Task statement:
Check each line of the material below, and copy it if it holds the string "examples".
*** Begin section ***
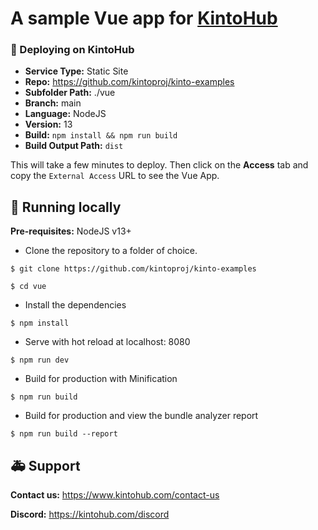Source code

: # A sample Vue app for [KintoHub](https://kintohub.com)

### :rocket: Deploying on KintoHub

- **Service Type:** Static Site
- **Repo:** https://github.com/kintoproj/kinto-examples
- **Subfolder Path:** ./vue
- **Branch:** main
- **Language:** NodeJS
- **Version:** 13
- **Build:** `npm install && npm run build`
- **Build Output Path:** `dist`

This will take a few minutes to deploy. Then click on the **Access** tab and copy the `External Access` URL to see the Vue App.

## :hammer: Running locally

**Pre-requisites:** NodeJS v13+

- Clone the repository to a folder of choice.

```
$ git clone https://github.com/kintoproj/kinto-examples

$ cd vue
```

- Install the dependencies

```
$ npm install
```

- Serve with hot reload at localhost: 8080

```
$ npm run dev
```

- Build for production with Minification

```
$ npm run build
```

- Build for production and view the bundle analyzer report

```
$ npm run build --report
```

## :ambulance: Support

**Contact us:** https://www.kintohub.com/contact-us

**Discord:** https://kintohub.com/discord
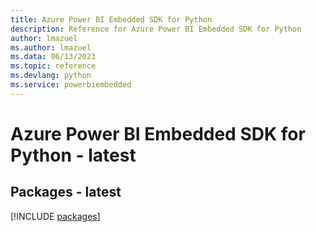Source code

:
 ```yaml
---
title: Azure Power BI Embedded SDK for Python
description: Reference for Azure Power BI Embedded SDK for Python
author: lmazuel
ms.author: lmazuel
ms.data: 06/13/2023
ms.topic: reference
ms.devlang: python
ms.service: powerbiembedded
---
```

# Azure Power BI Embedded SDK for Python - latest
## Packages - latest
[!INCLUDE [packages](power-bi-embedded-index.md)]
*** End section ***
Solution for this problem:
- **Repo:** https://github.com/kintoproj/kinto-examples
$ git clone https://github.com/kintoproj/kinto-examples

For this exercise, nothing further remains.